We take such distances for granted. Skip ships cheat their way through space the way a good
runner cheats off first base.
I ask one of the handlers how long the trip will take.
"About three hours," he tells me. Just about the length of a ballgame.
The cabin is full and Gemma Barrows' casket has a place of honor carved out on the starboard
side, just behind the first two rows of seats. Among the notables I see milling about are several of
Gemma's former teammates, including Leland Eisley, who was part of the famous "Gemini
Twins" battery of 2429. I see Delli Glouche, who writes for Nisan's Baseball Week. I see Mark
Nash and Sheila Nester, broadcasters from Sports World. A woman that I don't recognize is
pointed out to be the current mayor of Langdon, Gemma's hometown. Sitting quietly in the front
of the cabin, keeping to himself, is Gemma's father. Her mother passed away last spring.

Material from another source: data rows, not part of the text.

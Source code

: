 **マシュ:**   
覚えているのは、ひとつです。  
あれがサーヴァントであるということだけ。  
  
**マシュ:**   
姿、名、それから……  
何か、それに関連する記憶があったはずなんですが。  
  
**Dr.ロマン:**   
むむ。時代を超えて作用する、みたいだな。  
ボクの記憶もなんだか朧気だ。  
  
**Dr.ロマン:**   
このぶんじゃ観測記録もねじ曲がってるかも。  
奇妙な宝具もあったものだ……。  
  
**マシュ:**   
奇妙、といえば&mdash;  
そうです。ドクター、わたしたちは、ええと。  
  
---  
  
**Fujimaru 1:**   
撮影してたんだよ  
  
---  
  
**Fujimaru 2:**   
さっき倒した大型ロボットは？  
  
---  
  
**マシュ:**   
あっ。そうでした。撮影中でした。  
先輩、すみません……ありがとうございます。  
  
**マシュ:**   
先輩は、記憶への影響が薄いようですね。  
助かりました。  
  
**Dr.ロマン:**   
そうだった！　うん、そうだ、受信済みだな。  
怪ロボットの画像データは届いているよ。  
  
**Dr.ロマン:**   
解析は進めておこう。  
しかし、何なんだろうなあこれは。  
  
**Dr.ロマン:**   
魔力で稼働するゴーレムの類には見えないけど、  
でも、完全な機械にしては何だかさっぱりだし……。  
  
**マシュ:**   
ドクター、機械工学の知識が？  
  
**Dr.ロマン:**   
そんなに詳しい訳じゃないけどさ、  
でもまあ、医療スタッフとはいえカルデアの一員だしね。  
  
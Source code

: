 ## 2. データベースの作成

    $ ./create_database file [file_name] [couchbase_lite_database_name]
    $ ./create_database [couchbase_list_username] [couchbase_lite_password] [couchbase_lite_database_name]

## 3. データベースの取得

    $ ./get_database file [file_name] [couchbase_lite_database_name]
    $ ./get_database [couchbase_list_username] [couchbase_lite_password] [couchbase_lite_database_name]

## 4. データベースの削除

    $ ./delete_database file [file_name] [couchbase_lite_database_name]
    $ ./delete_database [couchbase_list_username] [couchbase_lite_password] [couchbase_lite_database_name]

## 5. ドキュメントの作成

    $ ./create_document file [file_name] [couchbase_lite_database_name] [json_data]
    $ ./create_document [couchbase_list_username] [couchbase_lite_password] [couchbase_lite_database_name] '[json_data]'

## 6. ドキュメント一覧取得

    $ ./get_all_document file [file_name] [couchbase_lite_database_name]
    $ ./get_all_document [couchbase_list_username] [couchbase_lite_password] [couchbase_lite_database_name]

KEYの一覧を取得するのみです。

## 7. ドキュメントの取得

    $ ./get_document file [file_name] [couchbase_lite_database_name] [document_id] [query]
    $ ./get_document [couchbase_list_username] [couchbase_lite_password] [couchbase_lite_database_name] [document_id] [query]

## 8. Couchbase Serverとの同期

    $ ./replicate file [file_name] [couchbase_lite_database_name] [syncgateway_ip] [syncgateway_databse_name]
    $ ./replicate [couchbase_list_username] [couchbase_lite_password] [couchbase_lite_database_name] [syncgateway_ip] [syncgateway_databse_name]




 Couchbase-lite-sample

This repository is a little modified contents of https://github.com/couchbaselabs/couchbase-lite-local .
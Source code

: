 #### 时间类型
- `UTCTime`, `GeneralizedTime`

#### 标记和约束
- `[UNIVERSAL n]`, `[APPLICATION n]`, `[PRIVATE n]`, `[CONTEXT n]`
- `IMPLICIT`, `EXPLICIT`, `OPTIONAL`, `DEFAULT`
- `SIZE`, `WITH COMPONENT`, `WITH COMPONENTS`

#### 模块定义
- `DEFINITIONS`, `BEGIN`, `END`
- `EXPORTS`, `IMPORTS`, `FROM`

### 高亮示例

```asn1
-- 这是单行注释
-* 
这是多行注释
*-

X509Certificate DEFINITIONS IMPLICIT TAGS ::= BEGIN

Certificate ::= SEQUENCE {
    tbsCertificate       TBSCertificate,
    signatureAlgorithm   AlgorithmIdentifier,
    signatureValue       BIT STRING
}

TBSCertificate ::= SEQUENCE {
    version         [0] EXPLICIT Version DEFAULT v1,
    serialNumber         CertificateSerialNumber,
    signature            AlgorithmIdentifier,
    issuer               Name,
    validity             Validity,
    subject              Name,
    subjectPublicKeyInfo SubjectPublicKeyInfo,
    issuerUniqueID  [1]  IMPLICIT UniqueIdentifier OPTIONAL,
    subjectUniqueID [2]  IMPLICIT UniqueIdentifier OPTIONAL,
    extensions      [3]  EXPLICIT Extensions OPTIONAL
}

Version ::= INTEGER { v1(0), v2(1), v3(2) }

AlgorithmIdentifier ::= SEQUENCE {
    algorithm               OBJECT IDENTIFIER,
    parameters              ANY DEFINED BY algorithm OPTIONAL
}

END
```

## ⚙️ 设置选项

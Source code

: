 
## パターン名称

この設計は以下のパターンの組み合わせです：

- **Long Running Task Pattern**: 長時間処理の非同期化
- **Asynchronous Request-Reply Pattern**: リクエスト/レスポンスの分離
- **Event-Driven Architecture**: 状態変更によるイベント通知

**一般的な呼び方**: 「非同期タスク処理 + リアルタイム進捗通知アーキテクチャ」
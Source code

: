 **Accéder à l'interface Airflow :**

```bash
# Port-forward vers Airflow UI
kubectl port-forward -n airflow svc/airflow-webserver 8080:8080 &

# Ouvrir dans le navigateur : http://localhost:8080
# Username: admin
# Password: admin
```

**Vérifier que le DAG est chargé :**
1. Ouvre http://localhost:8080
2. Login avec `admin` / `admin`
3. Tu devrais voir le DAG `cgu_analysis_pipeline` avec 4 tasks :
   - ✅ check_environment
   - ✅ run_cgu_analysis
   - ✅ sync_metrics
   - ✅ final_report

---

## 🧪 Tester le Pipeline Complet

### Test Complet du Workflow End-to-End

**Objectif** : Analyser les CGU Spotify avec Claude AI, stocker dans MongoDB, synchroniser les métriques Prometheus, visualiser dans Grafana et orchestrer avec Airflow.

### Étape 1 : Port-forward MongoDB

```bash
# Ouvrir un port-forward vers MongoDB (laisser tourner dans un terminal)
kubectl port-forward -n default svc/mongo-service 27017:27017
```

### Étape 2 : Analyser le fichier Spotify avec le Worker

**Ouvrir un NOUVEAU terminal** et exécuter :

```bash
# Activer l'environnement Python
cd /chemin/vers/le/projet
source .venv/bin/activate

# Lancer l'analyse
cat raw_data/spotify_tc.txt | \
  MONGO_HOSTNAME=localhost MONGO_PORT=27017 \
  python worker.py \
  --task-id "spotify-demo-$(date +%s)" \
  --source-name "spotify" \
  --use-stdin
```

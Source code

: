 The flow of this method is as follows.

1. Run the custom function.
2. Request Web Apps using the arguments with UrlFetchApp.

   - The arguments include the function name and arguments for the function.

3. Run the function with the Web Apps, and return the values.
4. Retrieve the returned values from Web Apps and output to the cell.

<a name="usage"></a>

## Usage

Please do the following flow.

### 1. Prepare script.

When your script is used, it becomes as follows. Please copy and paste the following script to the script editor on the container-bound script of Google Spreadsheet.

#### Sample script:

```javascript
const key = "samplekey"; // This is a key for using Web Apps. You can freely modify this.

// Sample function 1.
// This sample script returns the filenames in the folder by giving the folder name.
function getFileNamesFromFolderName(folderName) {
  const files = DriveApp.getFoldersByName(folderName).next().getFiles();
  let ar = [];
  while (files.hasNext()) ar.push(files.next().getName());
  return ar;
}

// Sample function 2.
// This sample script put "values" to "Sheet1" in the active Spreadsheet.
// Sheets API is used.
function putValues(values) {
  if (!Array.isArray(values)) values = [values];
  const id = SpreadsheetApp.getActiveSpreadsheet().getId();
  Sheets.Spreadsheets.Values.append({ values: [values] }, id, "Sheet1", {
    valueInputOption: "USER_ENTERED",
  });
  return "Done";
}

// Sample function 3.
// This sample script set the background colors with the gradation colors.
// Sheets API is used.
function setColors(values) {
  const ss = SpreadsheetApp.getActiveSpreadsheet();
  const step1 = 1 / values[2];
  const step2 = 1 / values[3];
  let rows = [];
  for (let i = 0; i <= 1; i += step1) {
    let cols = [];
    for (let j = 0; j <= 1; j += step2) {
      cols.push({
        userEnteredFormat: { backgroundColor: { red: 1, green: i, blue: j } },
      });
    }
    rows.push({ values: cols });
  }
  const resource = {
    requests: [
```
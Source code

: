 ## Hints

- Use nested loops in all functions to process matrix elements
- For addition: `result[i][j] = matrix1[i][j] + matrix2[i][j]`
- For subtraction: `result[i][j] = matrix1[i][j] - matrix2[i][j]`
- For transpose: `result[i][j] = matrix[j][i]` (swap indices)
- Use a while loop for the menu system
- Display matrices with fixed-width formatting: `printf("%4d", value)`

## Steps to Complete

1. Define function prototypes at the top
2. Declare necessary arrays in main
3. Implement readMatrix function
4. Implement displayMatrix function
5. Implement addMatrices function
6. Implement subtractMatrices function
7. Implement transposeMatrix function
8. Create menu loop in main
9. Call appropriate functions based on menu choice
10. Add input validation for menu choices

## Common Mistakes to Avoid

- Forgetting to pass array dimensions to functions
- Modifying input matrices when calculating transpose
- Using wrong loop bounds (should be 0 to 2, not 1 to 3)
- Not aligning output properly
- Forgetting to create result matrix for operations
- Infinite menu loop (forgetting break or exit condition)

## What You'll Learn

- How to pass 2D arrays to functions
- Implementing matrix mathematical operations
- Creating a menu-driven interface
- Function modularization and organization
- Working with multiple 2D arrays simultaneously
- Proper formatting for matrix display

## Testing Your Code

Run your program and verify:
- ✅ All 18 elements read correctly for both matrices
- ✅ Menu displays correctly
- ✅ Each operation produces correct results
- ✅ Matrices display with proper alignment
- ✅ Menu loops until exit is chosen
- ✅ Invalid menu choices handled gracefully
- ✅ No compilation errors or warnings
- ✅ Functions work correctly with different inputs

It is easy to tell the baseball players apart from the rest of the passengers. The players all look so
old. Even Gemma's father, who I am told is past the century-mark, looks younger than most of
the players, including his late daughter.
I sit with Gemma Barrows for the entire flight from Nisan to Earth. Gemma's eyes are closed, a
serene countenance, the fine lines around her eyes, and brown spots on her hands the only real
hints of her age. To my eyes, she looks like she is sleeping.
When the captain announces the skip, my muscles tighten involuntarily. Gemma appears calm.
She had only two modes: calm or intense. I forgot to pack my calm. So I do what I always do
when I need to force myself to relax. I begin to hum the opening bars of "Take Me Out to the
My family suddenly seems very far away.